MATERIAL SHOWN —
:::
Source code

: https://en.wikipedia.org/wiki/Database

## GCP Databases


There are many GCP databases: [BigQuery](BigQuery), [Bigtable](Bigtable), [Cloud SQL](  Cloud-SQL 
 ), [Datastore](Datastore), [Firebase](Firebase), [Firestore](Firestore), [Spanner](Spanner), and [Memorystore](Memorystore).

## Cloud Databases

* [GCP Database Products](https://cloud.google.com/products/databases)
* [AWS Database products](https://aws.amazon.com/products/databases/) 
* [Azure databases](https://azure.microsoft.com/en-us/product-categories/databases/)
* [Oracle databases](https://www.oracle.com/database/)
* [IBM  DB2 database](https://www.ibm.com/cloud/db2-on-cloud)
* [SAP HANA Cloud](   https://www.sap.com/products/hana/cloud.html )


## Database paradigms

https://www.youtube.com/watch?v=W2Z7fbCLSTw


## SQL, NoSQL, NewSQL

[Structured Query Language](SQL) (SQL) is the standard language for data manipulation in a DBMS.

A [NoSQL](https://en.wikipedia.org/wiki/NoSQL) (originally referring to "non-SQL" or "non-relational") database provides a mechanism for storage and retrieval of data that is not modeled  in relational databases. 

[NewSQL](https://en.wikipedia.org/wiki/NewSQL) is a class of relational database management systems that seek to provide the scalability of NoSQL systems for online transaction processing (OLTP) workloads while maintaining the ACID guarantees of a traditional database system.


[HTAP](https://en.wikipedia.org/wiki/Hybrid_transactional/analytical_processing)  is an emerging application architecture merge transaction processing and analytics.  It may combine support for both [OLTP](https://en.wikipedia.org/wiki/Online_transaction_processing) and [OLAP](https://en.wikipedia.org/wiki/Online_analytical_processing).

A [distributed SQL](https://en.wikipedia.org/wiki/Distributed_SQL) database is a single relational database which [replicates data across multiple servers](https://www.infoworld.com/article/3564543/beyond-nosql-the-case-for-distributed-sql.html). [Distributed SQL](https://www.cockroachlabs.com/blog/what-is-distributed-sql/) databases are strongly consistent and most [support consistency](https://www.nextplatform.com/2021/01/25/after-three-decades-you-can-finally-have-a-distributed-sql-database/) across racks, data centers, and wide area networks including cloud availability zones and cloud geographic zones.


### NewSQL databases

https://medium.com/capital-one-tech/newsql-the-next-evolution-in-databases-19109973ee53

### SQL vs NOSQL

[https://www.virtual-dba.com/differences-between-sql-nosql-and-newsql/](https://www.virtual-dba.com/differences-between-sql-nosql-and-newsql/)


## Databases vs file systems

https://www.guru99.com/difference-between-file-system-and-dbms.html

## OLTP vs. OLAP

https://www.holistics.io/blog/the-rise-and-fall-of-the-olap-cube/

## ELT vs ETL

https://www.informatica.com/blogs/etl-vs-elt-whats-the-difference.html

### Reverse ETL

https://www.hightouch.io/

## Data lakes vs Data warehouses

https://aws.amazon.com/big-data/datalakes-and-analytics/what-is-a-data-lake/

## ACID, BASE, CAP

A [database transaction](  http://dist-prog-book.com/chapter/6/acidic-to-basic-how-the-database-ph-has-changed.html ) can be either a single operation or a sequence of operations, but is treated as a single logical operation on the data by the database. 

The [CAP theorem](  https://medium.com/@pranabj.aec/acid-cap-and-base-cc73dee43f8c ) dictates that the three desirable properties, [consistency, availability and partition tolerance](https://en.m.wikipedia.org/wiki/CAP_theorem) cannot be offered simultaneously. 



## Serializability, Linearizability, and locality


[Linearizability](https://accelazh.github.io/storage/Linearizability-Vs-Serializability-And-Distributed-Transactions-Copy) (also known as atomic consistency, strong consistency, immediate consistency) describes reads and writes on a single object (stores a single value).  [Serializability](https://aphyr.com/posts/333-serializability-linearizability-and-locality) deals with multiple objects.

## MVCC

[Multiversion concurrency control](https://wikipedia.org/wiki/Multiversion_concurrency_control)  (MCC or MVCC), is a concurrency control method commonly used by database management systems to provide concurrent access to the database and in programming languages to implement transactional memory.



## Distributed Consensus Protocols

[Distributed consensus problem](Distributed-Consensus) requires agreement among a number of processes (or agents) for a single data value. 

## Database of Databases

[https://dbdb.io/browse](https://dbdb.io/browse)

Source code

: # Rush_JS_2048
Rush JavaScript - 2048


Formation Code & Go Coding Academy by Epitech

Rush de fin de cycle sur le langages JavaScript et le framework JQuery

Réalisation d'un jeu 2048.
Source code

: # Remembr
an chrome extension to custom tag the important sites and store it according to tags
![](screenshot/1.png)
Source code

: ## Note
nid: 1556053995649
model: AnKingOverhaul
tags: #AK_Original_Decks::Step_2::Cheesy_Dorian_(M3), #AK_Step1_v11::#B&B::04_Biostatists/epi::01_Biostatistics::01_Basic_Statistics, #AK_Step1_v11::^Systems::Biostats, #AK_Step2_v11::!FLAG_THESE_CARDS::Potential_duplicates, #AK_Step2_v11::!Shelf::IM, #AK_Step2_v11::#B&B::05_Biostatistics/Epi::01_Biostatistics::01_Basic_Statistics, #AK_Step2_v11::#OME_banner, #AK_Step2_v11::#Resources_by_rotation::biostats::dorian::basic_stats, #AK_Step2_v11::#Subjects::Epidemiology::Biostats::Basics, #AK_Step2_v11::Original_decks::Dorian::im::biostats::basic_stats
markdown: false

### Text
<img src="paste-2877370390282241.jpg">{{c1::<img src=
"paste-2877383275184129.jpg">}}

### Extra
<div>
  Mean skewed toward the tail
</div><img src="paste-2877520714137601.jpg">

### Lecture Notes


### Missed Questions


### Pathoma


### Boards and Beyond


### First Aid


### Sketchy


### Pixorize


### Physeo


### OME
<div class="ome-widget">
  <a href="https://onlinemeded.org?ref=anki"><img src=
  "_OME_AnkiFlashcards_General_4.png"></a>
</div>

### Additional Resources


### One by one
:::
YOUR ASSIGNMENT — Copy the lines from the entries above in which the word "products" appears.

TASK SOLUTION —
* [GCP Database Products](https://cloud.google.com/products/databases)
* [AWS Database products](https://aws.amazon.com/products/databases/) 
* [SAP HANA Cloud](   https://www.sap.com/products/hana/cloud.html )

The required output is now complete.